Abstract
Background
We introduced an initial large dose of modified St. Thomas' Hospital cardioplegic solution with the aim of providing both myocardial protection as well as a smooth intraoperative process.
Methods
In 90 cases of isolated aortic valve replacement, we used the modified technique of cardioplegia in 45 (group S) and conventional administration of glucose-insulin-potassium solution in 45 (group G). The patients were selected at random. In group S, we added 4 mEq of potassium to the original St. Thomas' Hospital solution and administered 30 mL·kg−1 as an initial dose.
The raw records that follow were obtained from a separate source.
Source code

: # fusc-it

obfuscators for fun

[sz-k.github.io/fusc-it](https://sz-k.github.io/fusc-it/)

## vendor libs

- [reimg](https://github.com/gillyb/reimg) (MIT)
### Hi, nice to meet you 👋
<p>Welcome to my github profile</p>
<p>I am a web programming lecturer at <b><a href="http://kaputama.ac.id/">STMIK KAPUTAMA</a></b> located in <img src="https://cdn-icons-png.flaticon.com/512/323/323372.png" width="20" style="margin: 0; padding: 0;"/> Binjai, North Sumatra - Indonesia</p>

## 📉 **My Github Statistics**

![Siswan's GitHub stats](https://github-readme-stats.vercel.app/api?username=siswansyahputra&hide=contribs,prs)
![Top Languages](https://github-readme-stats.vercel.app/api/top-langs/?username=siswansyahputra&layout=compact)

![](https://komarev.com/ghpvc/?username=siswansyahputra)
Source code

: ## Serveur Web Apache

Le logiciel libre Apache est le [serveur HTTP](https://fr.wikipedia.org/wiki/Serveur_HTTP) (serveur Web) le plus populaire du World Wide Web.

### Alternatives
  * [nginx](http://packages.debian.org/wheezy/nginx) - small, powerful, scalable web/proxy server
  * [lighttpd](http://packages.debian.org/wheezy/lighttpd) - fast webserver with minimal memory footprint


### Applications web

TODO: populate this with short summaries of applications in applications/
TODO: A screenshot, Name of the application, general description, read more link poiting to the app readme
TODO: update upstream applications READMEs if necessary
The temperature was decreased to 2℃.
Results
The mean of reperfusion time after declamping in group S was significantly shorter (16.7 ± 6.4 vs. 21.5 ± 10.0 min; p = 0.007). The average of postoperative maximum creatine kinase-MB was significantly lower in group S (25.6 ± 9.5 vs. 40.6 ± 37.2 IU·L−1; p = 0.014). On multivariate analysis, use of the modified cardioplegia and aortic crossclamp time were significantly associated with creatine kinase-MB level and reperfusion time after declamping.
Conclusions
This modified technique was an acceptable option that provided a bloodless operative field and avoided multiple cardioplegic administrations.